Topic: 11 'Antiwar Grandmas' Won't Get Jail

11 'Antiwar Grandmas' Won't Get Jail
Philadelphia Inquirer
December 2, 2006
By Joseph A. Gambardello, Inquirer Staff Writer
A judge dismissed charges yesterday against 11 antiwar grandmothers arrested in June for refusing to leave a Center City military recruiting station after trying to enlist to serve in Iraq.
The women - including poet Sonia Sanchez and Lillian Willoughby, a 91-year-old wheelchair-bound Quaker from Deptford - faced up to 90 days in jail if convicted of defiant trespass.
Municipal Court Judge Deborah Griffin dismissed the charge, saying the women were in a public place and did nothing except refuse a request to leave.
The courtroom - packed with supporters and other defendants awaiting their own cases - erupted in applause when Griffin announced her decision.

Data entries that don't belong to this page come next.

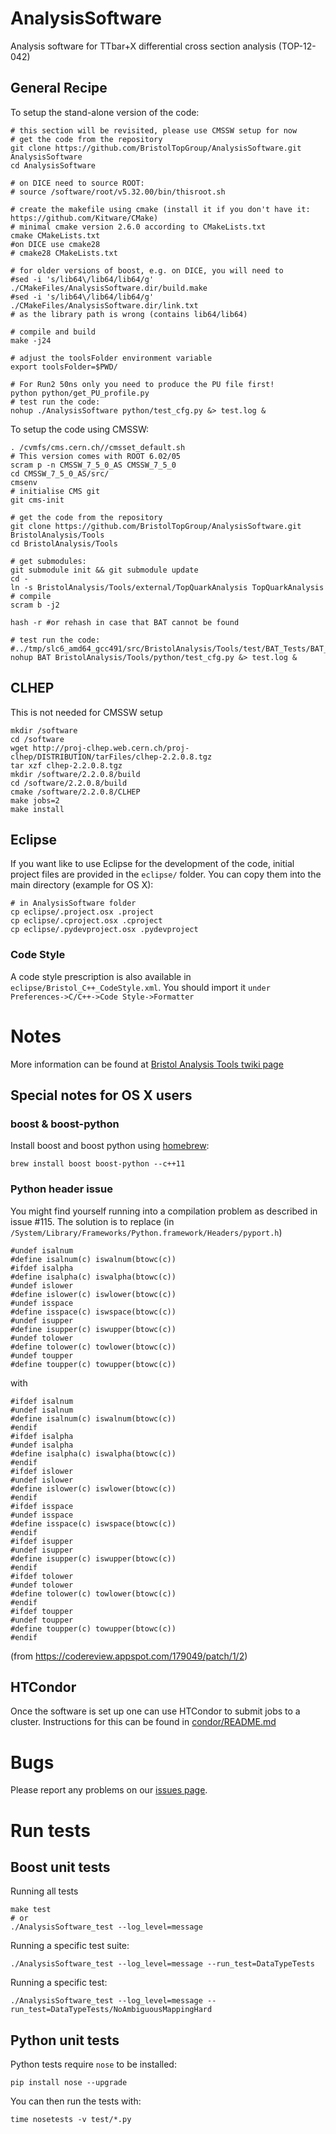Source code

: AnalysisSoftware
================

Analysis software for TTbar+X differential cross section analysis (TOP-12-042)

## General Recipe

To setup the stand-alone version of the code:

```
# this section will be revisited, please use CMSSW setup for now
# get the code from the repository
git clone https://github.com/BristolTopGroup/AnalysisSoftware.git AnalysisSoftware
cd AnalysisSoftware

# on DICE need to source ROOT:
# source /software/root/v5.32.00/bin/thisroot.sh

# create the makefile using cmake (install it if you don't have it: https://github.com/Kitware/CMake)
# minimal cmake version 2.6.0 according to CMakeLists.txt
cmake CMakeLists.txt
#on DICE use cmake28
# cmake28 CMakeLists.txt

# for older versions of boost, e.g. on DICE, you will need to
#sed -i 's/lib64\/lib64/lib64/g' ./CMakeFiles/AnalysisSoftware.dir/build.make
#sed -i 's/lib64\/lib64/lib64/g' ./CMakeFiles/AnalysisSoftware.dir/link.txt
# as the library path is wrong (contains lib64/lib64)

# compile and build
make -j24

# adjust the toolsFolder environment variable
export toolsFolder=$PWD/

# For Run2 50ns only you need to produce the PU file first!
python python/get_PU_profile.py
# test run the code:
nohup ./AnalysisSoftware python/test_cfg.py &> test.log &
```


To setup the code using CMSSW:

```
. /cvmfs/cms.cern.ch//cmsset_default.sh
# This version comes with ROOT 6.02/05
scram p -n CMSSW_7_5_0_AS CMSSW_7_5_0
cd CMSSW_7_5_0_AS/src/
cmsenv
# initialise CMS git
git cms-init

# get the code from the repository
git clone https://github.com/BristolTopGroup/AnalysisSoftware.git BristolAnalysis/Tools
cd BristolAnalysis/Tools

# get submodules:
git submodule init && git submodule update
cd -
ln -s BristolAnalysis/Tools/external/TopQuarkAnalysis TopQuarkAnalysis
# compile
scram b -j2

hash -r #or rehash in case that BAT cannot be found

# test run the code:
#../tmp/slc6_amd64_gcc491/src/BristolAnalysis/Tools/test/BAT_Tests/BAT_Tests
nohup BAT BristolAnalysis/Tools/python/test_cfg.py &> test.log &
```

## CLHEP
This is not needed for CMSSW setup
```
mkdir /software
cd /software
wget http://proj-clhep.web.cern.ch/proj-clhep/DISTRIBUTION/tarFiles/clhep-2.2.0.8.tgz
tar xzf clhep-2.2.0.8.tgz
mkdir /software/2.2.0.8/build
cd /software/2.2.0.8/build
cmake /software/2.2.0.8/CLHEP
make jobs=2
make install
```


## Eclipse
If you want like to use Eclipse for the development of the code, initial
project files are provided in the ```eclipse/``` folder. You can copy them into
the main directory (example for OS X):
```
# in AnalysisSoftware folder
cp eclipse/.project.osx .project
cp eclipse/.cproject.osx .cproject
cp eclipse/.pydevproject.osx .pydevproject
```

### Code Style
A code style prescription is also available in ```eclipse/Bristol_C++_CodeStyle.xml```.
You should import it ```under Preferences->C/C++->Code Style->Formatter```

# Notes
More information can be found at [Bristol Analysis Tools twiki page](https://twiki.cern.ch/twiki/bin/view/CMS/BristolAnalysisTools)

## Special notes for OS X users
### boost & boost-python
Install boost and boost python using [homebrew](http://brew.sh/):
```
brew install boost boost-python --c++11
```


### Python header issue
You might find yourself running into a compilation problem as described in issue #115.
The solution is to replace (in ```/System/Library/Frameworks/Python.framework/Headers/pyport.h```)
```
#undef isalnum
#define isalnum(c) iswalnum(btowc(c))
#ifdef isalpha
#define isalpha(c) iswalpha(btowc(c))
#undef islower
#define islower(c) iswlower(btowc(c))
#undef isspace
#define isspace(c) iswspace(btowc(c))
#undef isupper
#define isupper(c) iswupper(btowc(c))
#undef tolower
#define tolower(c) towlower(btowc(c))
#undef toupper
#define toupper(c) towupper(btowc(c))
```
with
```
#ifdef isalnum
#undef isalnum
#define isalnum(c) iswalnum(btowc(c))
#endif
#ifdef isalpha
#undef isalpha
#define isalpha(c) iswalpha(btowc(c))
#endif
#ifdef islower
#undef islower
#define islower(c) iswlower(btowc(c))
#endif
#ifdef isspace
#undef isspace
#define isspace(c) iswspace(btowc(c))
#endif
#ifdef isupper
#undef isupper
#define isupper(c) iswupper(btowc(c))
#endif
#ifdef tolower
#undef tolower
#define tolower(c) towlower(btowc(c))
#endif
#ifdef toupper
#undef toupper
#define toupper(c) towupper(btowc(c))
#endif
```
(from https://codereview.appspot.com/179049/patch/1/2)

## HTCondor
Once the software is set up one can use HTCondor to submit jobs to a cluster.
Instructions for this can be found in [condor/README.md](condor/README.md)

# Bugs
Please report any problems on our [issues page](https://github.com/BristolTopGroup/AnalysisSoftware/issues).

# Run tests
## Boost unit tests 
Running all tests
```
make test
# or
./AnalysisSoftware_test --log_level=message
```
Running a specific test suite:
```
./AnalysisSoftware_test --log_level=message --run_test=DataTypeTests
```

Running a specific test:
```
./AnalysisSoftware_test --log_level=message --run_test=DataTypeTests/NoAmbiguousMappingHard
```


## Python unit tests
Python tests require ```nose``` to be installed:
```
pip install nose --upgrade
```

You can then run the tests with:
```
time nosetests -v test/*.py
```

The judge silenced the crowd, saying "this is not television" and telling the supporters to take their celebration outside. They did.
Before the hearing, about 75 people, including college students, rallied in support of the Granny Peace Brigade members outside the Community Court at 1401 Arch Street.
Many wore shirts or carried signs that said, "We will not be silent."
"The only way we'll get out of this terrible war is if people demand it," said Helen Evelev of Center City, one of the defendants.
One of the protesters, Mary Frances Baugh, said it was the first time she had taken part in a rally against the war in Iraq.
"Grandparents have earned the right to speak the truth," said Baugh, of Erie, who was visiting family in the city. "I can't stay home and rage. I had to get out to do something."
The 11 women were arrested June 28 when they went to the Armed Forces Recruitment Center on Broad Street, offered to enlist to fight serve Iraq and refused to leave.
Arguing that the women were engaged in constitutionally protected free speech, defense attorney Paul Messing noted they had caused no damage and quoted from a Pennsylvania Superior Court decision in another protester's case that quoted Thomas Jefferson saying, "a little rebellion now and then is a good thing."
Three of the women, including Willoughby, spent a week in the federal Detention Center in 2004 after blocking the federal Courthouse in Center City shortly after the war started in 2003.